The U.S. Semiconductor Association warned in an interim report submitted to President Bush Monday that the bilateral chip agreement signed last June is about to collapse as a result.With nine months to go before Japan is supposed to make it possible for foreign makers to supply 20 percent of the Japanese market, U.S. chip makers could be laying the groundwork for pressing the Bush administration for early action.

U.S. officials said they expressed their unhappiness with progress under the agreement to Japanese officials earlier this year, at a Hawaii meeting.

Japanese users are "making every effort to expand foreign market shares in Japan, and we do not think the Japan-U.S. Semiconductor Arrangement is on the verge of failure as alleged by the SIA," said Shin-ichi Itoh, chairman of the Users' Committee of Foreign Semiconductors of the Electronic Industries Association of Japan.
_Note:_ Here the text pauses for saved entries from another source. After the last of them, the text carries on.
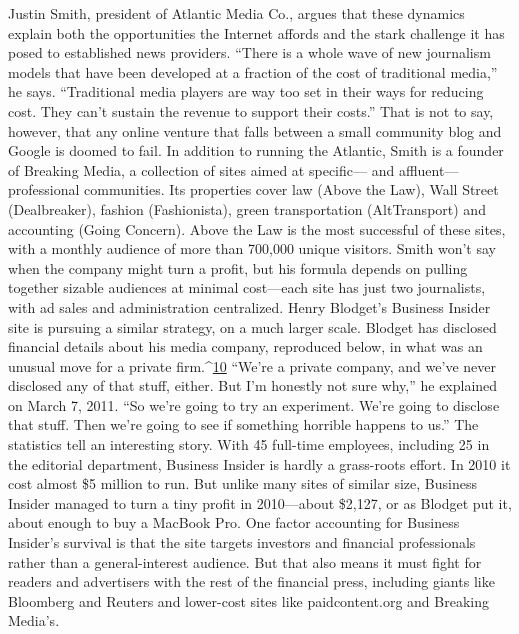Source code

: Justin Smith, president of Atlantic Media Co., argues that these dynamics explain
both the opportunities the Internet affords and the stark challenge it has
posed to established news providers. ``There is a whole wave of new journalism
models that have been developed at a fraction of the cost of traditional media,''
he says. ``Traditional media players are way too set in their ways for reducing cost.
They can’t sustain the revenue to support their costs.''
That is not to say, however, that any online venture that falls between a small
community blog and Google is doomed to fail. In addition to running the Atlantic,
Smith is a founder of Breaking Media, a collection of sites aimed at specific—
and affluent—professional communities. Its properties cover law (Above
the Law), Wall Street (Dealbreaker), fashion (Fashionista), green transportation
(AltTransport) and accounting (Going Concern). Above the Law is the most
successful of these sites, with a monthly audience of more than 700,000 unique
visitors. Smith won’t say when the company might turn a profit, but his formula
depends on pulling together sizable audiences at minimal cost—each site has just
two journalists, with ad sales and administration centralized.
Henry Blodget’s Business Insider site is pursuing a similar strategy, on a much
larger scale. Blodget has disclosed financial details about his media company, reproduced
below, in what was an unusual move for a private firm.^{\href{#endnotes-ch7}{10}} ``We’re a private
company, and we’ve never disclosed any of that stuff, either. But I’m honestly
not sure why,'' he explained on March 7, 2011. ``So we’re going to try an experiment.
We’re going to disclose that stuff. Then we’re going to see if something
horrible happens to us.''
The statistics tell an interesting story. With 45 full-time employees, including
25 in the editorial department, Business Insider is hardly a grass-roots effort. In
2010 it cost almost \$5 million to run. But unlike many sites of similar size, Business
Insider managed to turn a tiny profit in 2010—about \$2,127, or as Blodget
put it, about enough to buy a MacBook Pro.
One factor accounting for Business Insider’s survival is that the site targets
investors and financial professionals rather than a general-interest audience. But
that also means it must fight for readers and advertisers with the rest of the financial
press, including giants like Bloomberg and Reuters and lower-cost sites like
paidcontent.org and Breaking Media’s.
Mr. Itoh said the SIA report was based on an incomplete evaluation of the situation and does not take into consideration the development of design-ins and the long-term relationships between Japanese and U.S. makers.

''At present, the Japanese semiconductor market is confronted with a serious recession," Mr. Itoh said in a prepared statement. "Despite such circumstances, Japanese users are trying very hard to increase market assess for foreign semiconductors. There are many users who try to place orders with foreign makers at the sacrifice of Japanese makers."
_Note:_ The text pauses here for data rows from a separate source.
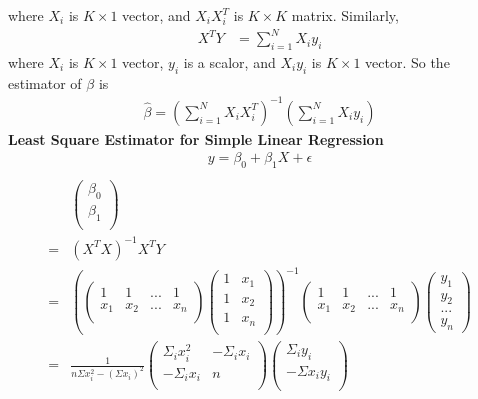 \documentclass[a4paper]{article}
\begin{document}
where $X_i$ is $K \times 1$ vector, and $X_i X_i^T$ is $K \times K $ matrix.
Similarly,
\begin{align*}
X^TY & = \sum_{i=1}^N X_i y_i
\end{align*}
where $X_i$ is $K \times 1$ vector, $y_i$ is a scalor, and $X_iy_i$ is $K \times 1$ vector.
So the estimator of $\beta$ is
\begin{align*}
\hat \beta = (\sum_{i=1}^N X_i X_i^T)^{-1} (\sum_{i=1}^N X_i y_i)
\end{align*}
{\bf Least Square Estimator for Simple Linear Regression}\\
\begin{align*}
y =  \beta_0 + \beta_1 X + \epsilon\\
\end{align*}
\begin{align*}
	&\left(  \begin{array} {c}
		\beta_{0} \\
		\beta_{1} \\
		\end{array}
		\right) \\
=& (X^TX)^{-1}X^TY \\
=&\left( \left(  \begin{array} {cccc}
		1 & 1 &... &1\\
		x_1 & x_2 &... &x_n \\
		\end{array}
		\right) 
    \left(  \begin{array} {cc}
		1 & x_1 \\
		1 & x_2 \\
                   1 & x_n \\
		\end{array}
		\right) 
\right)^{-1}
\left(  \begin{array} {cccc}
		1 & 1 &... &1\\
		x_1 & x_2 &... &x_n \\
		\end{array}
		\right) 
\left(  \begin{array} {c}
		y_1 \\
		y_2 \\
                  ... \\
                  y_n
		\end{array}
		\right) \\
=& \frac{1}{n\Sigma x^2_i - (\Sigma x_i)^2}
\left(  \begin{array} {cc}
	          \Sigma_i x_i^2 & -\Sigma_i x_i \\
		 -\Sigma_i x_i &n\\
		\end{array}
		\right) 
\left(  \begin{array} {c}
	          \Sigma_i y_i \\
		 -\Sigma x_i y_i\\
		\end{array}
		\right) 
\end{align*}
\end{document}
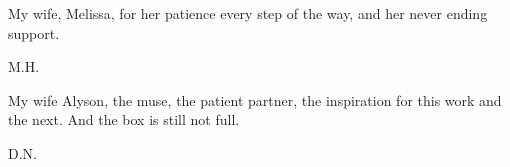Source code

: \begin{minipage}[t]{0.8\textwidth}
	\raggedright
  	My wife, Melissa, for her patience every step of the way, and her never ending support. \par
  	\raggedleft
  	M.H.
\end{minipage} \vspace{1cm}


\begin{minipage}[t]{0.8\textwidth}
	\raggedright
  	My wife Alyson, the muse, the patient partner, the inspiration for this work and the next. And the box is still not full. \par
  	\raggedleft
  	D.N.
\end{minipage} 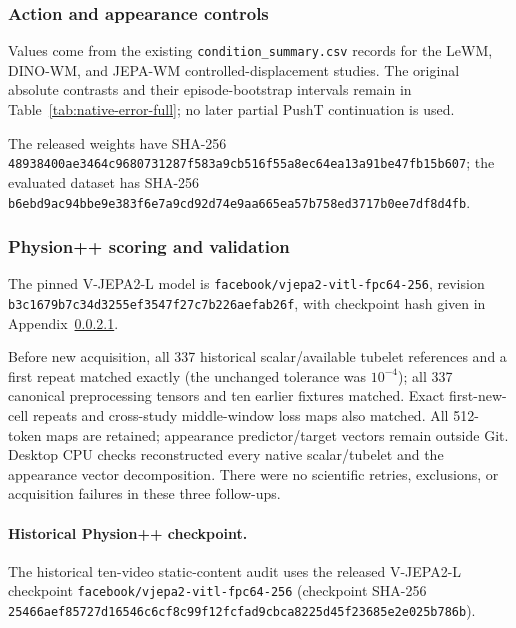 \subsubsection{Action and appearance controls}
Values come from the existing \texttt{condition\_summary.csv} records for the LeWM, DINO-WM, and JEPA-WM controlled-displacement studies. The original absolute contrasts and their episode-bootstrap intervals remain in Table~\ref{tab:native-error-full}; no later partial PushT continuation is used.

The released weights have SHA-256 \texttt{48938400ae3464c9\allowbreak 680731287f583a9c\allowbreak b516f55a8ec64ea1\allowbreak 3a91be47fb15b607}; the evaluated dataset has SHA-256 \texttt{b6ebd9ac94bbe9e3\allowbreak 83f6e7a9cd92d74e\allowbreak 9aa665ea57b758ed\allowbreak 3717b0ee7df8d4fb}.

\subsubsection{Physion++ scoring and validation}
The pinned V-JEPA2-L model is \texttt{facebook/vjepa2-vitl-fpc64-256}, revision \texttt{b3c1679b7c34d3255ef3547f27c7b226aefab26f}, with checkpoint hash given in Appendix~\ref{app:physion-checkpoint-provenance}.

Before new acquisition, all 337 historical scalar/available tubelet references and a first repeat matched exactly (the unchanged tolerance was $10^{-4}$); all 337 canonical preprocessing tensors and ten earlier fixtures matched. Exact first-new-cell repeats and cross-study middle-window loss maps also matched. All 512-token maps are retained; appearance predictor/target vectors remain outside Git. Desktop CPU checks reconstructed every native scalar/tubelet and the appearance vector decomposition. There were no scientific retries, exclusions, or acquisition failures in these three follow-ups.

\paragraph{Historical Physion++ checkpoint.}
\label{app:physion-checkpoint-provenance}
The historical ten-video static-content audit uses the released V-JEPA2-L checkpoint \texttt{facebook/vjepa2-vitl-fpc64-256} (checkpoint SHA-256 \texttt{25466aef85727d16\allowbreak 546c6cf8c99f12fc\allowbreak fad9cbca8225d45f\allowbreak 23685e2e025b786b}).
The U.S. report noted that the market share of imported chips in Japan has been stuck at 14.3 percent since the first quarter of 1990, despite the Japanese industry's promise to raise that share to 20 percent by the end of this year under the agreement with the United States.

One U.S. official said that only three months of data have come in under the agreement to evaluate its effect.

Data for fourth-quarter sales should be available in about two weeks and will give a better indication of whether the agreement is beginning to increase foreign market share in Japan.

Mr. Itoh said the pact clearly states the 20 percent share figure is guaranteed neither by the Japanese industry nor the Japanese government. Moreover, the figures cited by the U.S. association for the first quarter of 1990 are "only estimates used by the SIA to fashion its arguments," he said.

Official Japanese figures show foreign chips accounted for 16.2 percent of the Japanese market in the July-September quarter of last year, Mr. Itoh said.

"The arrangement also provides for consideration of competitive factors, the efforts made by Japanese and U.S. companies and the Japanese and U.S. governments and other independent factors, which have a significant impact on the market. All such factors have to be fairly and precisely evaluated," he said.

Mr. Itoh said his committee has been making efforts to increase market access, such as cooperating with the SIA in its "priority parts list" proposal and cooperating in individual industry areas, such as automobile production and telecommunications.

He said that the Japanese semiconductor association will open an office in San Jose, Calif., in June to further facilitate market-opening opportunities.

Confrontations between the U.S. and Japanese industries will continue, as long as the two sides remain unable to agree on how to compile market share figures and on whether or not the 20 percent figure was an outright pledge, according to industry analysts in Japan.

Mr. Itoh's statement came shortly after Japan's Ministry of International Trade and Industry announced plans to sponsor a meeting in April of Japanese semiconductor users and foreign makers in a further move to increase access to the local chip market.

The conference, set to open in Tokyo on April 6, will be the fourth in a series of such meetings intended to assist in honoring the agreement with the United States. Ministry officials said Japanese users will take advantage of the conference to announce specific intentions to purchase foreign-made semiconductors.

As with the U.S. auto industry in January, U.S. semiconductor makers could use the added pressure of election-year politics to prod the administration into a firmer stance against Japan.

This could take the form of re-imposing $187 million a year in trade sanctions that were suspended last August when the semiconductor pact was renewed. The U.S. industry had not made such a request, according to U.S. officials Tuesday.